The logistic regression models are trained using the scikit-learn (Pedregosa et al. 2011) Python library. As this research took place over a period of several years, we initially built and trained our RNN models using a combination of Keras (Chollet et al. 2015) and Theano (Theano Development Team 2016); however, we switched to PyTorch (Paszke et al. 2019) for the latter portion of this work. To test out different combinations of hyperparameters for the RNN models, we use an iterative approach, in which the results from previous training runs are used to inform the choices of hyperparameters for subsequent runs. Due to the relatively long training time, as well as the large number of hyperparameters, we use this manual process for tuning the hyperparameters instead of more traditional techniques, such as grid search. On the validation set, we experiment with models using anywhere from one to six hidden layers, and we vary the sizes of the hidden layers from as little as a few hundred units, up to a few thousand. For our hidden unit activation functions we exclusively use rectified linear units (ReLU), and for all our models (both logistic regression and RNN) we use cross-entropy loss.

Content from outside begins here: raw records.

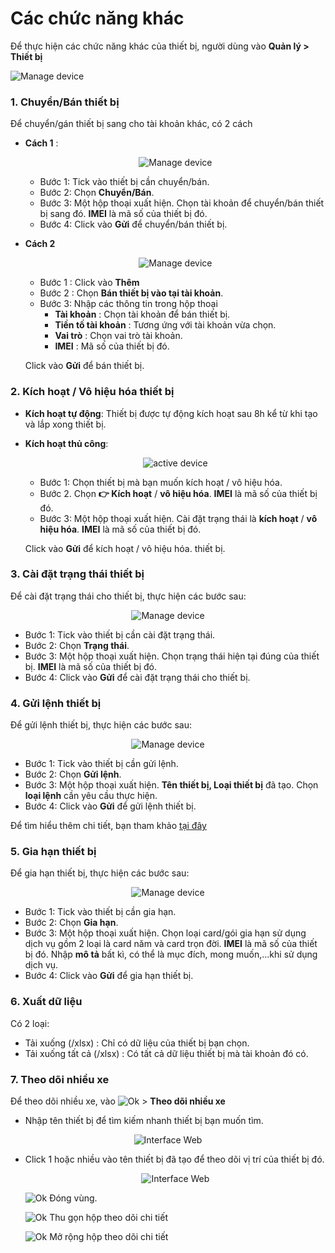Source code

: # Các chức năng khác  
Để thực hiện các chức năng khác của thiết bị, người dùng vào **Quản lý > Thiết bị** 

 <span class="icon-left4">![Manage device ](/docs/assets/images/web-interface/device/manage-device-1.png)
 
### 1. Chuyển/Bán thiết bị
Để chuyển/gán thiết bị sang cho tài khoản khác, có 2 cách
* **Cách 1** : 

    <span style="display:block;text-align:center">![Manage device ](/docs/assets/images/web-interface/device/move-device.png)

    - Bước 1: Tick vào thiết bị cần chuyển/bán.
    - Bước 2: Chọn **Chuyển/Bán**.
    - Bước 3: Một hộp thoại xuất hiện. Chọn tài khoản để chuyển/bán thiết bị sang đó. **IMEI** là mã số của thiết bị đó.
    - Bước 4: Click vào **Gửi** để chuyển/bán thiết bị.
* **Cách 2**

    <span style="display:block;text-align:center">![Manage device ](/docs/assets/images/web-interface/device/equipment-sale.png)
    

    - Bước 1 : Click vào **Thêm**
    - Bước 2 : Chọn **Bán thiết bị vào tại tài khoản**.
    - Bước 3: Nhập các thông tin trong hộp thoại
        - **Tài khoản** : Chọn tài khoản để bán thiết bị.
        - **Tiền tố tài khoản** : Tương ứng với tài khoản vừa chọn.
        - **Vai trò** : Chọn vai trò tài khoản.
        - **IMEI** : Mã số của thiết bị đó.

    Click vào **Gửi** để bán thiết bị.

### 2. Kích hoạt / Vô hiệu hóa thiết bị
- **Kích hoạt tự động**: Thiết bị được tự động kích hoạt sau 8h kể từ khi tạo và lắp xong thiết bị.
- **Kích hoạt thủ công**:
     
    <span style="display:block;text-align:center">![active device ](/docs/assets/images/web-interface/device/active-device.png)

    - Bước 1: Chọn thiết bị mà bạn muốn kích hoạt / vô hiệu hóa.
    - Bước 2. Chọn **:point_right: Kích hoạt** / **vô hiệu hóa**. **IMEI** là mã số của thiết bị đó.
    - Bước 3: Một hộp thoại xuất hiện. 
        Cài đặt trạng thái là **kích hoạt** / **vô hiệu hóa**. 
        **IMEI** là mã số của thiết bị đó.

    Click vào **Gửi** để kích hoạt / vô hiệu hóa. thiết bị.

### 3. Cài đặt trạng thái thiết bị

Để cài đặt trạng thái cho thiết bị, thực hiện các bước sau: 

<span style="display:block;text-align:center">![Manage device ](/docs/assets/images/web-interface/device/device-status.png)


- Bước 1: Tick vào thiết bị cần cài đặt trạng thái.
- Bước 2: Chọn **Trạng thái**.
- Bước 3: Một hộp thoại xuất hiện. Chọn trạng thái hiện tại đúng của thiết bị. **IMEI** là mã số của thiết bị đó.
- Bước 4: Click vào **Gửi** để cài đặt trạng thái cho thiết bị.

### 4. Gửi lệnh thiết bị

Để gửi lệnh thiết bị, thực hiện các bước sau: 

<span style="display:block;text-align:center">![Manage device ](/docs/assets/images/web-interface/device/send-the-device-command.png)


- Bước 1: Tick vào thiết bị cần gửi lệnh.
- Bước 2: Chọn **Gửi lệnh**.
- Bước 3: Một hộp thoại xuất hiện. **Tên thiết bị, Loại thiết bị** đã tạo. Chọn **loại lệnh** cần yêu cầu thực hiện.
- Bước 4: Click vào **Gửi** để gửi lệnh thiết bị.

Để tìm hiểu thêm chi tiết, bạn tham khảo [tại đây](vi/modules/web-interface/devices/send-the-device-command/#command)  <div id="command"> 

### 5. Gia hạn thiết bị
Để gia hạn thiết bị, thực hiện các bước sau: 

<span style="display:block;text-align:center">![Manage device ](/docs/assets/images/web-interface/device/device-extension.png)


- Bước 1: Tick vào thiết bị cần gia hạn.
- Bước 2: Chọn **Gia hạn**.
- Bước 3: Một hộp thoại xuất hiện. Chọn loại card/gói gia hạn sử dụng dịch vụ gồm 2 loại là card năm và card trọn đời. **IMEI** là mã số của thiết bị đó.
 Nhập **mô tả** bất kì, có thể là mục đích, mong muốn,...khi sử dụng dịch vụ.
- Bước 4: Click vào **Gửi** để gia hạn thiết bị.

### 6. Xuất dữ liệu
Có 2 loại:
- Tải xuống (/xlsx) : Chỉ  có dữ liệu của thiết bị bạn chọn.
- Tải xuống tất cả (/xlsx) : Có tất cả dữ liệu thiết bị mà tài khoản đó có.

### 7. Theo dõi nhiều xe 

Để theo dõi nhiều xe, vào  <span class="icon-left svg-filter-tick">![Ok](/docs/assets/images/web-interface/icon/SVG/icons8-maintenance.svg) > **Theo dõi nhiều xe**
 
* Nhập tên thiết bị để tìm kiếm nhanh thiết bị bạn muốn tìm.

 <span style="display:block;text-align:center">![Interface Web](/docs/assets/images/web-interface/map/track-vehicle.jpg) 

 * Click 1 hoặc nhiều vào tên thiết bị đã tạo để theo dõi vị trí của thiết bị đó.

    <span style="display:block;text-align:center">![Interface Web](/docs/assets/images/web-interface/map/track-vehicle-2.jpg)

    <span class="icon-left svg-filter-tick">![Ok](/docs/assets/images/web-interface/icon/SVG/times.svg)  Đóng vùng.

    <span class="icon-left svg-filter-company">![Ok](/docs/assets/images/web-interface/icon/SVG/arrow-circle-left.svg) Thu gọn hộp theo dõi chi tiết

    <span class="icon-left svg-filter-company">![Ok](/docs/assets/images/web-interface/icon/SVG/arrow-circle-right.svg) Mở rộng hộp theo dõi chi tiết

For each classifier architecture, the best results from the performance on the validation set are shown in Table 2, where the accuracy, Matthews correlation coefficient, and log loss are reported for two different points in the assessment; we show the results after question 15, which gives an idea of the performance roughly halfway through the assessment, and after question 25, which highlights the performance near the end of the assessment. The Matthews correlation coefficient, introduced in Matthews (1975) and extended to the multiclass case in Gorodkin (2004), is a statistic for measuring the quality of a classifier. It performs well with unbalanced data (Boughorbel et al. 2017) and has been suggested as being more informative in comparison to other measures such as the accuracy and F1 score (Chicco 2017; Powers 2011). To apply the Matthews correlation coefficient, we use the class with the highest probability estimate as the predicted class label, which is then compared to the true class label (in the case of binary class labels, Matthews correlation coefficient is actually equivalent to the phi coefficient). Also, as a point of comparison for the classifiers, the “ALEKS” row reports the accuracy and Matthews correlation coefficient if we were to use the student’s current course placement (i.e., Cn) as defined by the in-state items at that time (after either question 15 or 25).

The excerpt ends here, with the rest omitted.